The concept of a Relational Database Management system (RDBMS) came to the fore in the 1970s. This concept was first advanced by Edgar F. Codd in his paper on database construction theory, “A Relational Model of Data for Large Shared Data Banks”. The concept of a database table was formed where records of a fixed length would be stored and relations between the tables maintained [1].

The mathematics at the heart of the concept is now known as tuple calculus [2]. The variation on relational algebra served as the basis for a declarative database query language, which in turn formed the basis for the Structured Query Language (SQL). SQL remains as the standard database query language some 30 years later.

Database technology, specifically Relational Database Technology (RDBMS), has seen incremental advancements over recent decades but the competition has narrowed to a few remaining larger entities. The pursuit for improvement has largely left technology practitioners, especially the database administrators, focused on the benefits of performance tuning of the database technology. The infrastructure teams have relied on benefits of the potential compression factors from various RDBMS offerings to help quell the ever expanding footprint of structured and unstructured data that fills the capacity of the typical data center.

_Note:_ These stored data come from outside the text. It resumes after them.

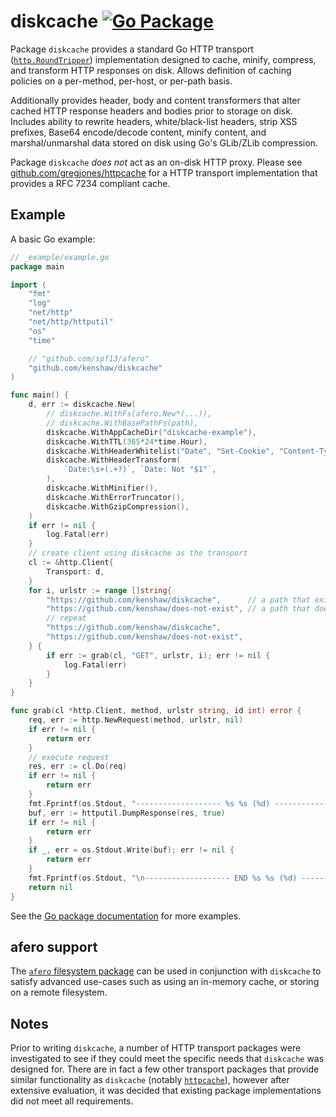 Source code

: # diskcache [![Go Package][gopkg]][gopkg-link]

Package `diskcache` provides a standard Go HTTP transport
([`http.RoundTripper`][go-http-roundtripper]) implementation designed to cache,
minify, compress, and transform HTTP responses on disk. Allows definition of
caching policies on a per-method, per-host, or per-path basis.

Additionally provides header, body and content transformers that alter cached
HTTP response headers and bodies prior to storage on disk. Includes ability to
rewrite headers, white/black-list headers, strip XSS prefixes, Base64
encode/decode content, minify content, and marshal/unmarshal data stored on
disk using Go's GLib/ZLib compression.

Package `diskcache` _does not_ act as an on-disk HTTP proxy. Please see
[github.com/gregjones/httpcache][httpcache] for a HTTP transport implementation
that provides a RFC 7234 compliant cache.

[gopkg]: https://pkg.go.dev/badge/github.com/kenshaw/diskcache.svg (Go Package)
[gopkg-link]: https://pkg.go.dev/github.com/kenshaw/diskcache

## Example

A basic Go example:

```go
// _example/example.go
package main

import (
	"fmt"
	"log"
	"net/http"
	"net/http/httputil"
	"os"
	"time"

	// "github.com/spf13/afero"
	"github.com/kenshaw/diskcache"
)

func main() {
	d, err := diskcache.New(
		// diskcache.WithFs(afero.New*(...)),
		// diskcache.WithBasePathFs(path),
		diskcache.WithAppCacheDir("diskcache-example"),
		diskcache.WithTTL(365*24*time.Hour),
		diskcache.WithHeaderWhitelist("Date", "Set-Cookie", "Content-Type"),
		diskcache.WithHeaderTransform(
			`Date:\s+(.+?)`, `Date: Not "$1"`,
		),
		diskcache.WithMinifier(),
		diskcache.WithErrorTruncator(),
		diskcache.WithGzipCompression(),
	)
	if err != nil {
		log.Fatal(err)
	}
	// create client using diskcache as the transport
	cl := &http.Client{
		Transport: d,
	}
	for i, urlstr := range []string{
		"https://github.com/kenshaw/diskcache",      // a path that exists
		"https://github.com/kenshaw/does-not-exist", // a path that doesn't
		// repeat
		"https://github.com/kenshaw/diskcache",
		"https://github.com/kenshaw/does-not-exist",
	} {
		if err := grab(cl, "GET", urlstr, i); err != nil {
			log.Fatal(err)
		}
	}
}

func grab(cl *http.Client, method, urlstr string, id int) error {
	req, err := http.NewRequest(method, urlstr, nil)
	if err != nil {
		return err
	}
	// execute request
	res, err := cl.Do(req)
	if err != nil {
		return err
	}
	fmt.Fprintf(os.Stdout, "------------------- %s %s (%d) -------------------\n", method, urlstr, id)
	buf, err := httputil.DumpResponse(res, true)
	if err != nil {
		return err
	}
	if _, err = os.Stdout.Write(buf); err != nil {
		return err
	}
	fmt.Fprintf(os.Stdout, "\n------------------- END %s %s (%d) -------------------\n\n", method, urlstr, id)
	return nil
}
```

See the [Go package documentation][gopkg] for more examples.

## afero support

The [`afero` filesystem package][afero] can be used in conjunction with
`diskcache` to satisfy advanced use-cases such as using an in-memory cache, or
storing on a remote filesystem.

## Notes

Prior to writing `diskcache`, a number of HTTP transport packages were
investigated to see if they could meet the specific needs that `diskcache` was
designed for. There are in fact a few other transport packages that provide
similar functionality as `diskcache` (notably [`httpcache`][httpcache]),
however after extensive evaluation, it was decided that existing package
implementations did not meet all requirements.

[go-http-roundtripper]: https://golang.org/pkg/net/http/#RoundTripper
[httpcache]: https://github.com/gregjones/httpcache
[afero]: https://github.com/spf13/afero
[minify]: https://github.com/tdewolff/minify
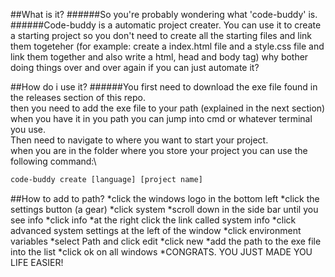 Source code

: ##What is it?
######So you're probably wondering what 'code-buddy' is.
######Code-buddy is a automatic project creater. You can use it to create a starting project so you don't need to create all the starting files and link
them togeteher (for example: create a index.html file and a style.css file and link them together and also write a html, head and body tag) why bother
doing things over and over again if you can just automate it?

##How do i use it?
######You first need to download the exe file found in the releases section of this repo.\
then you need to add the exe file to your path (explained in the next section)\
when you have it in you path you can jump into cmd or whatever terminal you use.\
Then need to navigate to where you want to start your project.\
when you are in the folder where you store your project you can use the following command:\
```bat
code-buddy create [language] [project name]
```

##How to add to path?
*click the windows logo in the bottom left
*click the settings button (a gear)
*click system
*scroll down in the side bar until you see info
*click info
*at the right click the link called system info
*click advanced system settings at the left of the window
*click environment variables
*select Path and click edit
*click new
*add the path to the exe file into the list
*click ok on all windows
*CONGRATS. YOU JUST MADE YOU LIFE EASIER! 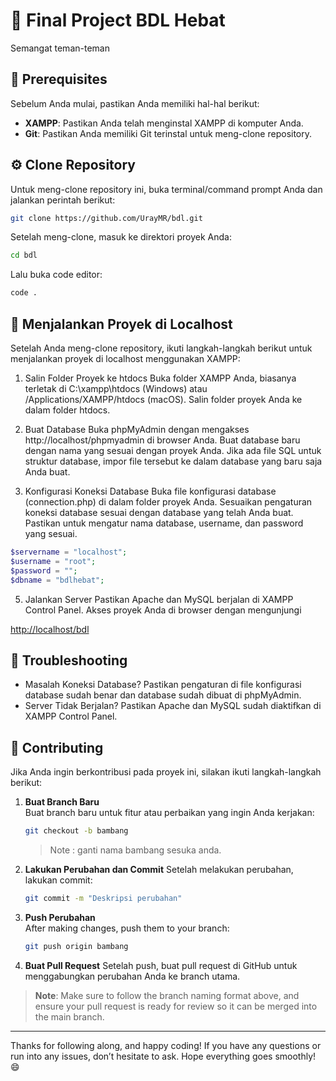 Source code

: # 📁 Final Project BDL Hebat

Semangat teman-teman

## 📝 Prerequisites

Sebelum Anda mulai, pastikan Anda memiliki hal-hal berikut:

- **XAMPP**: Pastikan Anda telah menginstal XAMPP di komputer Anda.
- **Git**: Pastikan Anda memiliki Git terinstal untuk meng-clone repository.

## ⚙️ Clone Repository

Untuk meng-clone repository ini, buka terminal/command prompt Anda dan jalankan perintah berikut:

```bash
git clone https://github.com/UrayMR/bdl.git
```

Setelah meng-clone, masuk ke direktori proyek Anda:

```bash
cd bdl
```

Lalu buka code editor:

```bash
code .
```

## 🚀 Menjalankan Proyek di Localhost
Setelah Anda meng-clone repository, ikuti langkah-langkah berikut untuk menjalankan proyek di localhost menggunakan XAMPP:

1. Salin Folder Proyek ke htdocs
Buka folder XAMPP Anda, biasanya terletak di C:\xampp\htdocs (Windows) atau /Applications/XAMPP/htdocs (macOS).
Salin folder proyek Anda ke dalam folder htdocs.

3. Buat Database
Buka phpMyAdmin dengan mengakses http://localhost/phpmyadmin di browser Anda.
Buat database baru dengan nama yang sesuai dengan proyek Anda.
Jika ada file SQL untuk struktur database, impor file tersebut ke dalam database yang baru saja Anda buat.

4. Konfigurasi Koneksi Database
Buka file konfigurasi database (connection.php) di dalam folder proyek Anda.
Sesuaikan pengaturan koneksi database sesuai dengan database yang telah Anda buat. Pastikan untuk mengatur nama database, username, dan password yang sesuai.

```php
$servername = "localhost";
$username = "root";
$password = "";
$dbname = "bdlhebat";
```

5. Jalankan Server
Pastikan Apache dan MySQL berjalan di XAMPP Control Panel.
Akses proyek Anda di browser dengan mengunjungi

[http://localhost/bdl](http://localhost/bdl)


## 🎯 Troubleshooting
- Masalah Koneksi Database? Pastikan pengaturan di file konfigurasi database sudah benar dan database sudah dibuat di phpMyAdmin.
- Server Tidak Berjalan? Pastikan Apache dan MySQL sudah diaktifkan di XAMPP Control Panel.

## 🤝 Contributing

Jika Anda ingin berkontribusi pada proyek ini, silakan ikuti langkah-langkah berikut:

1. **Buat Branch Baru**  
   Buat branch baru untuk fitur atau perbaikan yang ingin Anda kerjakan:

    ```bash
    git checkout -b bambang
    ```

    > Note : ganti nama bambang sesuka anda.

2. **Lakukan Perubahan dan Commit**
   Setelah melakukan perubahan, lakukan commit:

    ```bash
    git commit -m "Deskripsi perubahan"
    ```
    
4. **Push Perubahan**  
   After making changes, push them to your branch:

    ```bash
    git push origin bambang
    ```

5. **Buat Pull Request**
    Setelah push, buat pull request di GitHub untuk menggabungkan perubahan Anda ke branch utama.

> **Note**: Make sure to follow the branch naming format above, and ensure your pull request is ready for review so it can be merged into the main branch.

---

Thanks for following along, and happy coding! If you have any questions or run into any issues, don’t hesitate to ask. Hope everything goes smoothly! 😄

As a result, infrastructure teams continually seek hardware refreshes with promises of faster disk performance and improved memory caching to gain new database performance tools. Ultimately,a database administrator is left with only a few tools to improve database performance such as adding and tuning database indexes, which only add to the amount of space required for the database. In the end, the data of concern becomes secondary too and can even become smaller than the indexes themselves, leaving the technology practitioners faced with a diminishing rate of return from their efforts. Technology can only go so far and the physics of spinning disks is reached eventually with the associated costs of competing methods to store, retrieve and query data.

Today, IT professionals are challenged with the task of on going improvements to achieve goals of businesses. Unfortunately, IT budgets do not dynamically grow as fast as business needs. That sequence of events creates majors obstacles for DB infrastructure, deployment, administration and maintenance.

Frequently, IT is not seen as a valuable partner in meeting the objectives of the business and IT is not characterized as the means by which a business can create new opportunities and grow. More difficult times lead to further budget tightening and reductions in the needed hardware refreshes. All of these factors leave no time for innovation, creativity and the lack of budget for evaluating the latest new technology.

The reality is a declining benefit of investment into physical disks. The apparent limitation in the physics of spinning disks leads to questioning previous systems and development paradigms. With the continued need for deeper, mobile and real-time access to all of the companies' data calls for innovative solutions.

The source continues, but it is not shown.